What the task requires:
Could you give the entries back exactly as they stand, minus any pictures?

BEGIN Exercise inputs

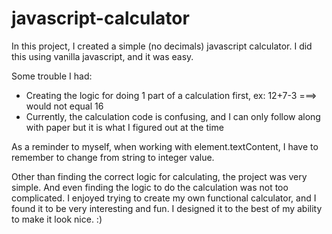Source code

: # javascript-calculator
In this project, I created a simple (no decimals) javascript calculator. I did this using vanilla javascript, and it was easy.

Some trouble I had:
- Creating the logic for doing 1 part of a calculation first, ex: 12+7-3 ===> would not equal 16
- Currently, the calculation code is confusing, and I can only follow along with paper but it is what I figured out at the time

As a reminder to myself, when working with element.textContent, I have to remember to change from string to integer value.

Other than finding the correct logic for calculating, the project was very simple. And even finding the logic to do the calculation was not too complicated. I enjoyed trying to create my own functional calculator, and I found it to be very interesting and fun. I designed it to the best of my ability to make it look nice. :)
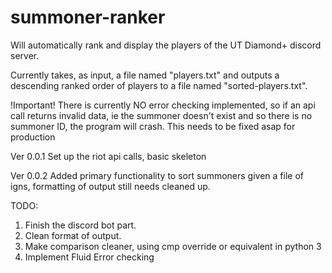 # summoner-ranker
Will automatically rank and display the players of the UT Diamond+ discord server.

Currently takes, as input, a file named "players.txt" and outputs a descending ranked order of players
to a file named "sorted-players.txt". 

!Important! There is currently NO error checking implemented, so if an api call returns invalid data, 
ie the summoner doesn't exist and so there is no summoner ID, the program will crash. This needs to be fixed asap for production

Ver 0.0.1
Set up the riot api calls, basic skeleton

Ver 0.0.2
Added primary functionality to sort summoners given a file of igns, formatting of output still needs cleaned up.

TODO:
1. Finish the discord bot part.
2. Clean format of output.
3. Make comparison cleaner, using cmp override or equivalent in python 3
4. Implement Fluid Error checking

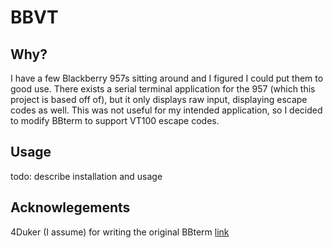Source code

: BBVT
========

Why?
--------
I have a few Blackberry 957s sitting around and I figured I could put them to good use.  There exists a serial terminal application for the 957 (which this project is based off of), but it only displays raw input, displaying escape codes as well.  This was not useful for my intended application, so I decided to modify BBterm to support VT100 escape codes.

Usage
---------
todo: describe installation and usage

Acknowlegements
-------------------
4Duker (I assume) for writing the original BBterm <a href="4duker.ru/BB/Downloads/BB_FILES.html">link</a><br>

END Exercise inputs

Result for this task:
Source code

: # javascript-calculator
In this project, I created a simple (no decimals) javascript calculator. I did this using vanilla javascript, and it was easy.

Some trouble I had:
- Creating the logic for doing 1 part of a calculation first, ex: 12+7-3 ===> would not equal 16
- Currently, the calculation code is confusing, and I can only follow along with paper but it is what I figured out at the time

As a reminder to myself, when working with element.textContent, I have to remember to change from string to integer value.

Other than finding the correct logic for calculating, the project was very simple. And even finding the logic to do the calculation was not too complicated. I enjoyed trying to create my own functional calculator, and I found it to be very interesting and fun. I designed it to the best of my ability to make it look nice. :)
 # summoner-ranker
Will automatically rank and display the players of the UT Diamond+ discord server.

Currently takes, as input, a file named "players.txt" and outputs a descending ranked order of players
to a file named "sorted-players.txt". 

!Important! There is currently NO error checking implemented, so if an api call returns invalid data, 
ie the summoner doesn't exist and so there is no summoner ID, the program will crash. This needs to be fixed asap for production

Ver 0.0.1
Set up the riot api calls, basic skeleton

Ver 0.0.2
Added primary functionality to sort summoners given a file of igns, formatting of output still needs cleaned up.

TODO:
1. Finish the discord bot part.
2. Clean format of output.
3. Make comparison cleaner, using cmp override or equivalent in python 3
4. Implement Fluid Error checking

Source code

: BBVT
========

Why?
--------
I have a few Blackberry 957s sitting around and I figured I could put them to good use.  There exists a serial terminal application for the 957 (which this project is based off of), but it only displays raw input, displaying escape codes as well.  This was not useful for my intended application, so I decided to modify BBterm to support VT100 escape codes.

Usage
---------
todo: describe installation and usage

Acknowlegements
-------------------
4Duker (I assume) for writing the original BBterm <a href="4duker.ru/BB/Downloads/BB_FILES.html">link</a><br>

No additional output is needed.